El Gobierno licita el Belgrano Cargas por 50 años: clave para la vía estratégica que pasa por Santa Lucía
Noticias San Pedro
El Gobierno nacional oficializó la convocatoria formal para licitar la concesión de las tres líneas ferroviarias que integran la empresa pública Belgrano Cargas y Logística S.A. El primer llamado estará enfocado en la administración, mantenimiento y explotación por un plazo de 50 años de más de 7.000 kilómetros de vías correspondientes a los ramales Belgrano, Urquiza y San Martín.
La compulsa pública abarcará un trazado determinante para el transporte de producción agropecuaria e industrial, dentro del cual se destaca el corredor de la línea Belgrano que atraviesa el partido de San Pedro, desde Doyle hasta Colonia Velaz, y tiene como punto estratégico a la estación de la localidad de Santa Lucía. Inaugurada el 15 de noviembre de 1907 como parte del Ferrocarril Central Córdoba, la Estación Santa Lucía constituyó el eje fundacional del poblado rural a partir del posterior loteo de las tierras de la familia Harrington. Con el paso de las décadas, la parada se consolidó como una de las estaciones más importantes del ramal CC entre Buenos Aires y Rosario.
Tras las privatizaciones de 1993, los trenes de pasajeros se discontinuaron, aunque continuaron las operatorias de cargas. Treinta años después, en 2023, se inauguraron las refacciones en el edificio histórico de la estación, luego de una gestión del actual Intendente Salazar durante su paso por el directorio de Belgrano Cargas.

El proceso licitatorio impulsado por el Poder Ejecutivo contará con la participación inicial de al menos cuatro grupos empresariales que formalizaron su interés en acceder a los servicios, además de otras dos compañías que mantuvieron contactos con distintos actores del mercado para evaluar su incorporación.
Los pliegos fijan una nómina de obras obligatorias de infraestructura a cargo de quien resulte adjudicatario, con un piso de inversión estimado por el Palacio de Hacienda en 800 millones de dólares para el conjunto de las tres líneas.
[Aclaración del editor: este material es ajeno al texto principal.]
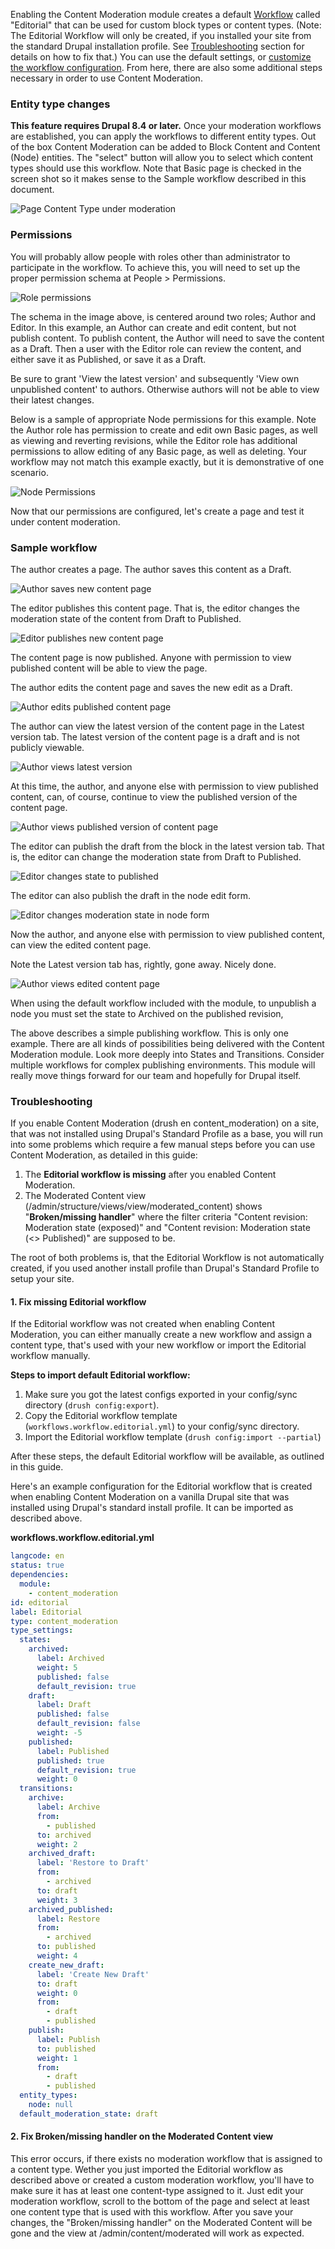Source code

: Enabling the Content Moderation module creates a default [Workflow](http://www.drupal.org/docs/8/core/modules/workflows/overview) called "Editorial" that can be used for custom block types or content types. (Note: The Editorial Workflow will only be created, if you installed your site from the standard Drupal installation profile. See [Troubleshooting](#s-troubleshooting) section for details on how to fix that.) You can use the default settings, or [customize the workflow configuration](https://www.drupal.org/docs/8/core/modules/workflows/overview). From here, there are also some additional steps necessary in order to use Content Moderation.

### Entity type changes

**This feature requires Drupal 8.4 or later.** Once your moderation workflows are established, you can apply the workflows to different entity types. Out of the box Content Moderation can be added to Block Content and Content (Node) entities. The "select" button will allow you to select which content types should use this workflow. Note that Basic page is checked in the screen shot so it makes sense to the Sample workflow described in this document.

![Page Content Type under moderation](https://www.drupal.org/files/page-under-moderation.png)

### Permissions

You will probably allow people with roles other than administrator to participate in the workflow. To achieve this, you will need to set up the proper permission schema at People > Permissions. 

![Role permissions](https://www.drupal.org/files/role-permissions.png)

The schema in the image above, is centered around two roles; Author and Editor. In this example, an Author can create and edit content, but not publish content. To publish content, the Author will need to save the content as a Draft. Then a user with the Editor role can review the content, and either save it as Published, or save it as a Draft.

Be sure to grant 'View the latest version' and subsequently 'View own unpublished content' to authors. Otherwise authors will not be able to view their latest changes.

Below is a sample of appropriate Node permissions for this example. Note the Author role has permission to create and edit own Basic pages, as well as viewing and reverting revisions, while the Editor role has additional permissions to allow editing of any Basic page, as well as deleting. Your workflow may not match this example exactly, but it is demonstrative of one scenario.

![Node Permissions](https://www.drupal.org/files/node-permissions.png)

Now that our permissions are configured, let's create a page and test it under content moderation.

### Sample workflow

The author creates a page. The author saves this content as a Draft.

![Author saves new content page](https://www.drupal.org/files/author-new-content-draft.png)

The editor publishes this content page. That is, the editor changes the moderation state of the content from Draft to Published.

![Editor publishes new content page](https://www.drupal.org/files/editor-publishes-A.png)

The content page is now published. Anyone with permission to view published content will be able to view the page.

The author edits the content page and saves the new edit as a Draft.

![Author edits published content page](https://www.drupal.org/files/author-edits-to-B-draft.png)

The author can view the latest version of the content page in the Latest version tab. The latest version of the content page is a draft and is not publicly viewable.

![Author views latest version](https://www.drupal.org/files/author-views-latest-version.png)

At this time, the author, and anyone else with permission to view published content, can, of course, continue to view the published version of the content page.

![Author views published version of content page](https://www.drupal.org/files/author-views-published-content.png)  

The editor can publish the draft from the block in the latest version tab. That is, the editor can change the moderation state from Draft to Published.  

![Editor changes state to published](https://www.drupal.org/files/editor-changes-state-to-published.png)

The editor can also publish the draft in the node edit form.

![Editor changes moderation state in node form](https://www.drupal.org/files/editor-changes-moderation-state-in-node-form.png)

Now the author, and anyone else with permission to view published content, can view the edited content page.

Note the Latest version tab has, rightly, gone away. Nicely done.

![Author views edited content page](https://www.drupal.org/files/author-views-edited-content-page.png)

When using the default workflow included with the module, to unpublish a node you must set the state to Archived on the published revision, 

The above describes a simple publishing workflow. This is only one example. There are all kinds of possibilities being delivered with the Content Moderation module. Look more deeply into States and Transitions. Consider multiple workflows for complex publishing environments. This module will really move things forward for our team and hopefully for Drupal itself. 

### Troubleshooting

If you enable Content Moderation (drush en content\_moderation) on a site, that was not installed using Drupal's Standard Profile as a base, you will run into some problems which require a few manual steps before you can use Content Moderation, as detailed in this guide:

1. The **Editorial workflow is missing** after you enabled Content Moderation.
2. The Moderated Content view (/admin/structure/views/view/moderated\_content) shows "**Broken/missing handler**" where the filter criteria "Content revision: Moderation state (exposed)" and "Content revision: Moderation state (<> Published)" are supposed to be.

The root of both problems is, that the Editorial Workflow is not automatically created, if you used another install profile than Drupal's Standard Profile to setup your site.

#### 1\. Fix missing Editorial workflow

If the Editorial workflow was not created when enabling Content Moderation, you can either manually create a new workflow and assign a content type, that's used with your new workflow or import the Editorial workflow manually.

**Steps to import default Editorial workflow:**

1. Make sure you got the latest configs exported in your config/sync directory (`drush config:export`).
2. Copy the Editorial workflow template (`workflows.workflow.editorial.yml`) to your config/sync directory.
3. Import the Editorial workflow template (`drush config:import --partial`)

After these steps, the default Editorial workflow will be available, as outlined in this guide.

Here's an example configuration for the Editorial workflow that is created when enabling Content Moderation on a vanilla Drupal site that was installed using Drupal's standard install profile. It can be imported as described above.

**workflows.workflow.editorial.yml**

```yaml
langcode: en
status: true
dependencies:
  module:
    - content_moderation
id: editorial
label: Editorial
type: content_moderation
type_settings:
  states:
    archived:
      label: Archived
      weight: 5
      published: false
      default_revision: true
    draft:
      label: Draft
      published: false
      default_revision: false
      weight: -5
    published:
      label: Published
      published: true
      default_revision: true
      weight: 0
  transitions:
    archive:
      label: Archive
      from:
        - published
      to: archived
      weight: 2
    archived_draft:
      label: 'Restore to Draft'
      from:
        - archived
      to: draft
      weight: 3
    archived_published:
      label: Restore
      from:
        - archived
      to: published
      weight: 4
    create_new_draft:
      label: 'Create New Draft'
      to: draft
      weight: 0
      from:
        - draft
        - published
    publish:
      label: Publish
      to: published
      weight: 1
      from:
        - draft
        - published
  entity_types:
    node: null
  default_moderation_state: draft
```

#### 2\. Fix Broken/missing handler on the Moderated Content view

This error occurs, if there exists no moderation workflow that is assigned to a content type. Wether you just imported the Editorial workflow as described above or created a custom moderation workflow, you'll have to make sure it has at least one content-type assigned to it. Just edit your moderation workflow, scroll to the bottom of the page and select at least one content type that is used with this workflow. After you save your changes, the "Broken/missing handler" on the Moderated Content will be gone and the view at /admin/content/moderated will work as expected.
A su vez, los oferentes deberán incluir en sus propuestas una serie de inversiones adicionales que serán ponderadas durante la evaluación técnica.
En consonancia con procesos licitatorios recientes, como las convocatorias relativas a la Hidrovía y la red eléctrica AMBA I, el Ministerio de Economía incorporó una cláusula restrictiva que impide la participación de empresas controladas de manera directa o indirecta por Estados extranjeros. La disposición, que no figuraba en las versiones preliminares del proyecto, busca homogenizar los criterios de contratación aplicados en las privatizaciones del sector público.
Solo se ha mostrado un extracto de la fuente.